This thread is to document the modifications and rebuilding of a Powerglide transmission when used in an Electric vehicle application.
The Powerglide whys and wherefores have already been discussed in great length in several other threads. This one is just for the technical side.
Basically any aluminum cased Powerglide will work. (no cast iron models are used) Reserve the air cooled ones for lighter vehicles as The fluid cooling path was deleted in them so they can not be converted for heavy vehicle use without some bother.
There is no special advantage to a rear pump model, as we will not be "Push starting". The front pump keeps pressure up and the transmission stays in gear clear down until about 50 RPM's. (You can regen down to 50RPM's with only a front pump. Your regen is into the dead zone by then and has shut off.)

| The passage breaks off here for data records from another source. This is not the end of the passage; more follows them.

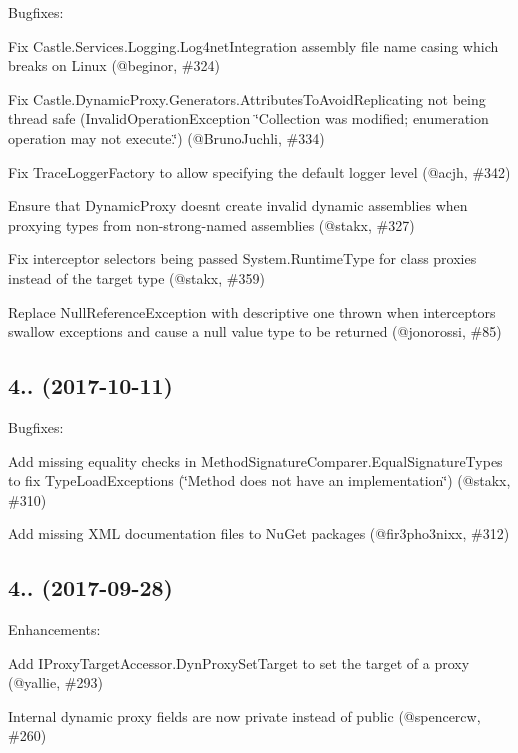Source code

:Bugfixes\+:
\begin{DoxyItemize}
\item Fix Castle.\+Services.\+Logging.\+Log4net\+Integration assembly file name casing which breaks on Linux (@beginor, \#324)
\item Fix Castle.\+Dynamic\+Proxy.\+Generators.\+Attributes\+To\+Avoid\+Replicating not being thread safe (Invalid\+Operation\+Exception \char`\"{}\+Collection was modified; enumeration operation may not execute.\char`\"{}) (@\+Bruno\+Juchli, \#334)
\item Fix Trace\+Logger\+Factory to allow specifying the default logger level (@acjh, \#342)
\item Ensure that Dynamic\+Proxy doesn\textquotesingle{}t create invalid dynamic assemblies when proxying types from non-\/strong-\/named assemblies (@stakx, \#327)
\item Fix interceptor selectors being passed {\ttfamily System.\+Runtime\+Type} for class proxies instead of the target type (@stakx, \#359)
\item Replace Null\+Reference\+Exception with descriptive one thrown when interceptors swallow exceptions and cause a null value type to be returned (@jonorossi, \#85)
\end{DoxyItemize}

\subsection*{4.. (2017-\/10-\/11)}

Bugfixes\+:
\begin{DoxyItemize}
\item Add missing equality checks in {\ttfamily Method\+Signature\+Comparer.\+Equal\+Signature\+Types} to fix {\ttfamily Type\+Load\+Exception}s (\char`\"{}\+Method does not have an implementation\char`\"{}) (@stakx, \#310)
\item Add missing X\+ML documentation files to Nu\+Get packages (@fir3pho3nixx, \#312)
\end{DoxyItemize}

\subsection*{4.. (2017-\/09-\/28)}

Enhancements\+:
\begin{DoxyItemize}
\item Add I\+Proxy\+Target\+Accessor.\+Dyn\+Proxy\+Set\+Target to set the target of a proxy (@yallie, \#293)
\item Internal dynamic proxy fields are now private instead of public (@spencercw, \#260)
\end{DoxyItemize}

Powerglides used in 4, 6, and 283 V-8 models were a lighter duty type and had a 1.82 low and reverse ratio. Most all 327 and up V-8 models were the standard duty 1.72 ratio. I prefer the 1.82 models that the racers don't like.
This one happens to be a 4 year old TCI built "Circleglide".
It has been converted to oval track racing by a full manual valve body, removed governor and direct drive coupler. The side case flanges have been sawed off to allow a flex-plate scattershield to fit. (not necessary in an EV application.)
Low gear is applied by a band that clamps around the forward planetary drum forcing the planets to rotate (low gear).
This one just removed from our victim transmission is a Kevlar lined model.
Kevlar is not really needed or wanted for EV use. Kevlar is for slip-starting cars in gear. Our motor is at zero shaft RPM's when we engage low gear.
We are using the Red Racing type. The stock Raybestos will work fine too.
The low band is tightened by hydraulic action against a servo (Piston).
Here is the standard single seal piston and our upgraded two ring model. ($25)
A high gear clutch pack locks up the planetary giving a straight through power path (high gear). It uses clutches. (4 to 10 of them depending on motor power).
We are using 6 clutch plates with the Red Racing lining. It is supposed to be good up to 500 HP.
The planetary comes with an aluminum center hub. An upgrade to a steel hub is a good thing. (and cheap at $40).
All of those holes are for the oil trapped between the clutch plates to drain through and speeds up the shift.
That leaves reverse. It uses clutches to stop the sun gear forcing the planets to rotate backwards. There are 5 clutch plates. We can eliminate 2 and get by on 3 easily due to our light weight car and the ability to back up slowly and gently.
We use stock Raybestos compound for reverse.
The reverse clutches and steel plates rotate when in low and high gear. They are not pressed together, but they have oil drag so more plates mean more drag in low and high. (We only need 1 to be honest).
The reverse clutches are splined directly in the aluminum transmission case. There is always some wear. (Trans brakes wear cases there) There is an upgrade called "case-savers".
They are stainless steel inserts that go into the factory slots and stop any future wear and provide for slick reverse clutch operation.
Well, Enough for one day. Tomorrow we go into the tear-down and inspection.